Gılgamış Destanı bilinen ilk yazılı edebi eserdir. Yazılı olduğu tabletler ilk defa 1872 yılında keşfedildi. Sümerce ve Akadca olarak çivi yazısıyla yazılan tabletlerin halen bulunamamış parçaları mevcut. Gılgamış'ın M.Ö. 2700 yıllarında yaşadığı ve bulunan tabletlerin en eskisinin M.Ö. 1800 yıllarında yazıldığı tahmin ediliyor. Özellikle Tufan hikayesiyle, kutsal kitaplara ilham kaynağı olduğu düşünülüyor. Bu destanın kahramanı, halkına zalimce denebilecek şekilde davranan, yazının başında bahsettiğim Gılgamış'ın hikayesi şöyle devam ediyor:

Ölümsüzlük bilgisine ulaşamayan Gılgamış, bir gece rüyasında arkadaşı Enkidu'yu görür. Bir zamanların meşhur savaşçısı Enkidu, ölülerin bulunduğu, kendisini kimsenin tanımadığı ve hatırlamadığı Gölgeler Vadisi'nde tanrıların iyiliğini beklemektedir. Gılgamış, bu rüyadan sonra aydınlanır. Anlar ki somut olarak ölümsüzlüğe ulaşmanın bir yolu yoktur ve önemli olan bu dünyada yaptıklarınla insanların hatıralarında yaşamaya devam etmektir. Uruk'a geri dönen Gılgamış, bilge kralların yaptığı gibi halkına adil ve merhametli davranmaya karar verir.

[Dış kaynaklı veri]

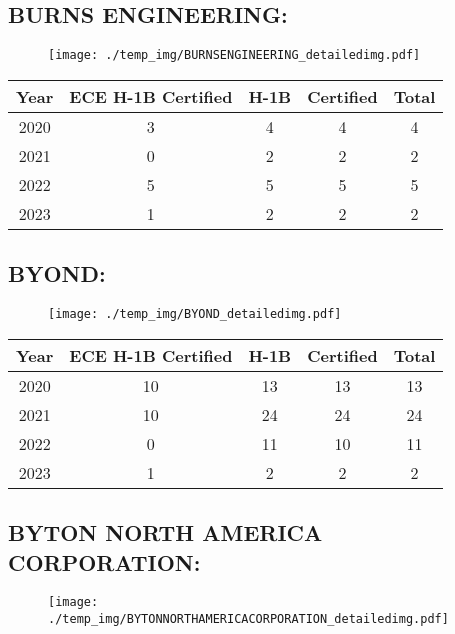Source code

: \documentclass{article}%
\begin{document}
%
\newpage%
\subsection{BURNS ENGINEERING:}%
\label{subsec:BURNSENGINEERING}%
\label{BURNSENGINEERINGdetailed}%


\begin{figure}[htbp]%
\centering%
\texttt{[image: ./temp\_img/BURNSENGINEERING\_detailedimg.pdf]}%
\end{figure}

%
\begin{longtable}{c|c|c|c|c}%
\hline%
Year&ECE H{-}1B Certified&H{-}1B&Certified&Total\\%
\hline%
2020&3&4&4&4\\%
\hline%
2021&0&2&2&2\\%
\hline%
2022&5&5&5&5\\%
\hline%
2023&1&2&2&2\\%
\hline%
\end{longtable}

%
\newpage%
\subsection{BYOND:}%
\label{subsec:BYOND}%
\label{BYONDdetailed}%


\begin{figure}[htbp]%
\centering%
\texttt{[image: ./temp\_img/BYOND\_detailedimg.pdf]}%
\end{figure}

%
\begin{longtable}{c|c|c|c|c}%
\hline%
Year&ECE H{-}1B Certified&H{-}1B&Certified&Total\\%
\hline%
2020&10&13&13&13\\%
\hline%
2021&10&24&24&24\\%
\hline%
2022&0&11&10&11\\%
\hline%
2023&1&2&2&2\\%
\hline%
\end{longtable}

%
\newpage%
\subsection{BYTON NORTH AMERICA CORPORATION:}%
\label{subsec:BYTONNORTHAMERICACORPORATION}%
\label{BYTONNORTHAMERICACORPORATIONdetailed}%


\begin{figure}[htbp]%
\centering%
\texttt{[image: ./temp\_img/BYTONNORTHAMERICACORPORATION\_detailedimg.pdf]}%
\end{figure}
\end{document}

Gılgamış gerçek ölümsüzlüğün sırrını bulmuştu: İnsanların hafızalarında yaşamaya devam etmek. Tıpkı Atatürk, Einstein, Mozart gibi bütün dünyaya, ve sevdiklerimiz gibi bize anlam katan insanların yaptığı şekilde...

Bu duruma ölüm penceresinden değil de hayat penceresinden bakarsak daha mutlu oluruz sanırım. Belki de hayatın kıymeti, sınırlı olmasından kaynaklanıyordur. Son olarak Epiküros'un şu sözleriyle bitirelim: "Ölümden korkmaya gerek yoktur. O geldiğinde ben olmayacağım, ben varken zaten ölüm yoktur."